Was man drittens nicht sieht, sind Störche im Gleitflug, die Rücken einer Kuh-Gesellschaft, die Achterbahnkurven der Schwalben, Grashüpfer in feschen grünen Anzügen, den hellen Sand auf einem schnurgeraden Feldweg, die Brennesseln im dunklen Schilf, die Spree und patsch! da war schon wieder eine.

Wer an einem Feldweg sitzt und zeichnet, ist vor Überraschungen nie sicher. Das gleiche gilt natürlich für alle anderen, die ihn benutzen.

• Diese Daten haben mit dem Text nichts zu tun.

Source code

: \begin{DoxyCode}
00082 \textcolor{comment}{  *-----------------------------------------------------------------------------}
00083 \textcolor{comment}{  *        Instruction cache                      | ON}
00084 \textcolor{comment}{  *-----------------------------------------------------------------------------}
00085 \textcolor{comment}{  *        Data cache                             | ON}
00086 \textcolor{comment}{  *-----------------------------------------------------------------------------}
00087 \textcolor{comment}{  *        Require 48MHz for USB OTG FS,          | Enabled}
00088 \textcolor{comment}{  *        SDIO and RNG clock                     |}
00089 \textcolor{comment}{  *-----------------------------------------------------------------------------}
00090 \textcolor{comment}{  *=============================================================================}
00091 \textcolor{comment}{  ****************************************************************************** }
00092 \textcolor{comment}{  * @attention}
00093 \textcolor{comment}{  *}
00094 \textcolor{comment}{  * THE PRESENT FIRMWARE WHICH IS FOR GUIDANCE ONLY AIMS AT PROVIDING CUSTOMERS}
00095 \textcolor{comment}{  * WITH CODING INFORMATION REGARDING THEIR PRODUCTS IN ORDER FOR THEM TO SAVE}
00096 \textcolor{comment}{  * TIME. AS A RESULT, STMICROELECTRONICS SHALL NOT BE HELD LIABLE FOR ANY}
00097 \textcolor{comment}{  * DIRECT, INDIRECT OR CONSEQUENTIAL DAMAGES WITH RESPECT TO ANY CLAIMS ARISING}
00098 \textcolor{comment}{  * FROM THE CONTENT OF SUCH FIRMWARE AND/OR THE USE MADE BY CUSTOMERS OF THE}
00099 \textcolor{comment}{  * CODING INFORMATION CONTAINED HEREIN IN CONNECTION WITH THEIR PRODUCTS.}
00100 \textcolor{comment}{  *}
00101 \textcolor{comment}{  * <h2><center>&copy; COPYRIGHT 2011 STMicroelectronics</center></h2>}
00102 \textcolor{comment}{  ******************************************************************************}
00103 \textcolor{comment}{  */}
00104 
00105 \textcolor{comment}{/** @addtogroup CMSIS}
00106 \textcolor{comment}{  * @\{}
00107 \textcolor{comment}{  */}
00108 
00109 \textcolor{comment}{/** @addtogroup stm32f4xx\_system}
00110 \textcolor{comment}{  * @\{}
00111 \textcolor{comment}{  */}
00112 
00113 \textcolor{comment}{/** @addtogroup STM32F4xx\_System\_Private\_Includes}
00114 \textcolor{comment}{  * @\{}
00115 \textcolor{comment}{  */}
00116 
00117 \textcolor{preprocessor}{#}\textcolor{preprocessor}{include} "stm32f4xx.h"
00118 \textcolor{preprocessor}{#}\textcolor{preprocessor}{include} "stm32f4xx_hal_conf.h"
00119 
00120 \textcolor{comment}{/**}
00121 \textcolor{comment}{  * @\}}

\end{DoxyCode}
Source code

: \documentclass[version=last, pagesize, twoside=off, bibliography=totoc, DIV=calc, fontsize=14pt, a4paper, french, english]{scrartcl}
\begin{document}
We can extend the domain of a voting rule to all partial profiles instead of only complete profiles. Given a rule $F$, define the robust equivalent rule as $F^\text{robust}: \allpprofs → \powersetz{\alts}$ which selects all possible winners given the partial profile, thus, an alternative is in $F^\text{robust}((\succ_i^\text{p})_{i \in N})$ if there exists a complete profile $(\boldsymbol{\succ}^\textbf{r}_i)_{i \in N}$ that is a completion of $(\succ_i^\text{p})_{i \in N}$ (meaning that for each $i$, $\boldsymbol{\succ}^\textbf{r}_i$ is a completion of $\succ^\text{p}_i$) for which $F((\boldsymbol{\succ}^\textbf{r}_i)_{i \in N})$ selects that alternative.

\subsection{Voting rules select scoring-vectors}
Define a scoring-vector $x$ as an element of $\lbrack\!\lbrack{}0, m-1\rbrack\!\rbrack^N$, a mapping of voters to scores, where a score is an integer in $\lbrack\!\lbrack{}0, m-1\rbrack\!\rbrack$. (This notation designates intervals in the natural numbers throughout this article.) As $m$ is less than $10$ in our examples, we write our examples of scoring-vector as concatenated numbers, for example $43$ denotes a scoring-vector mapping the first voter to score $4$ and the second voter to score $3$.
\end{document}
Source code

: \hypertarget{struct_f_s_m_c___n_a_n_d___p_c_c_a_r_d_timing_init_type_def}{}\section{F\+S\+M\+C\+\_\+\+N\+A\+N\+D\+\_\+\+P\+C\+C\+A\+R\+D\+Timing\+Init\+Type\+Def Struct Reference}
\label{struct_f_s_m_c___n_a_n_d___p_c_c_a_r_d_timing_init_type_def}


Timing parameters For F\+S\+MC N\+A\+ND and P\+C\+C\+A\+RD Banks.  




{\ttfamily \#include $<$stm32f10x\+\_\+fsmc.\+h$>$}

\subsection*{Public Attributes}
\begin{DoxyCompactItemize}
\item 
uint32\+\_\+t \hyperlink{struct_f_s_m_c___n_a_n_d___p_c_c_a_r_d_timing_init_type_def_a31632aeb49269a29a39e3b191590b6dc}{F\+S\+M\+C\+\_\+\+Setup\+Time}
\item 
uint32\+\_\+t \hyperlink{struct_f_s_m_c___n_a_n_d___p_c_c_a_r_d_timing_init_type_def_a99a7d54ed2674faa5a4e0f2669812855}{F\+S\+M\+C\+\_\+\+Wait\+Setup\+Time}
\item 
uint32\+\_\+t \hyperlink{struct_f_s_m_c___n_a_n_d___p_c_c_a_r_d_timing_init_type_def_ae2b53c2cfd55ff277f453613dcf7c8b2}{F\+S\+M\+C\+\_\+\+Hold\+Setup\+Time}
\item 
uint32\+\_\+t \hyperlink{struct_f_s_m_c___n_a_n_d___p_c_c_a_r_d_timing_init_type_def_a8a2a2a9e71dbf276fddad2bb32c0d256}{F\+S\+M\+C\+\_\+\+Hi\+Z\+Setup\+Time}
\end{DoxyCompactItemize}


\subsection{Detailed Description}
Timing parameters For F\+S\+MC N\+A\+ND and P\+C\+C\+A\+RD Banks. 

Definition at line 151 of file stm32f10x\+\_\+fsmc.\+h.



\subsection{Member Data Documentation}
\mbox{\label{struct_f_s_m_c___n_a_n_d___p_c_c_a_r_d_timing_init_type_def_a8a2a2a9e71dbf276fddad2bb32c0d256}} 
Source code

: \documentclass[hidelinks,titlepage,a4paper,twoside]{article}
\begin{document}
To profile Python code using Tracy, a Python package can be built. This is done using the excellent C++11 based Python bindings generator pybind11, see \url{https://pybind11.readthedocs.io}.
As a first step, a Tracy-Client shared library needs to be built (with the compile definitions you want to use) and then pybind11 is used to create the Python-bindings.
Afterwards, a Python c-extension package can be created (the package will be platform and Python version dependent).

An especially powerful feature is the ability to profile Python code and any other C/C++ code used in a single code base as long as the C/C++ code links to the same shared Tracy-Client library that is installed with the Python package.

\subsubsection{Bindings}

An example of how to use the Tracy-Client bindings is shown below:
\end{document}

Da tuckert etwa der Bauer Anton auf seiner Zugmaschine heran. Ich nicke zurück. Kurz darauf biegt der Nachbar Müller, ebenfalls auf dem Traktor, um die gleiche Kurve. Er schaltet in den Kriechgang, während er sich schier den Hals verrenkt. Ich halte die Zeichenmappe hoch. “Schaut ja scho guat aus”, ruft er, ohne anzuhalten, aus dem Geknatter heraus. Er grinst, schaltet wieder hoch und gibt Gas.
Einer aus dem Trupp der Sportsfreunde, die zielgerade in einen Sack-Feldweg geradelt waren, ruft mir beim Wenden frech zu: “Wir wollten nur mit aufs Bild kommen!”
Ein Hase bleibt auf dem Weg hocken. Bussarde kreisen über mir, und im Unkraut zu meinen Füßen finden die reinsten olympischen Spiele statt.
Für weitere Studien stelle ich mir Autobahnraststätten, U-Bahnhöfe, Fußgängertunnel, Einkaufspassagen und ähnlich zivilisierte Plätze vor. Die Idylle kann ich dann schon selbst mitbringen.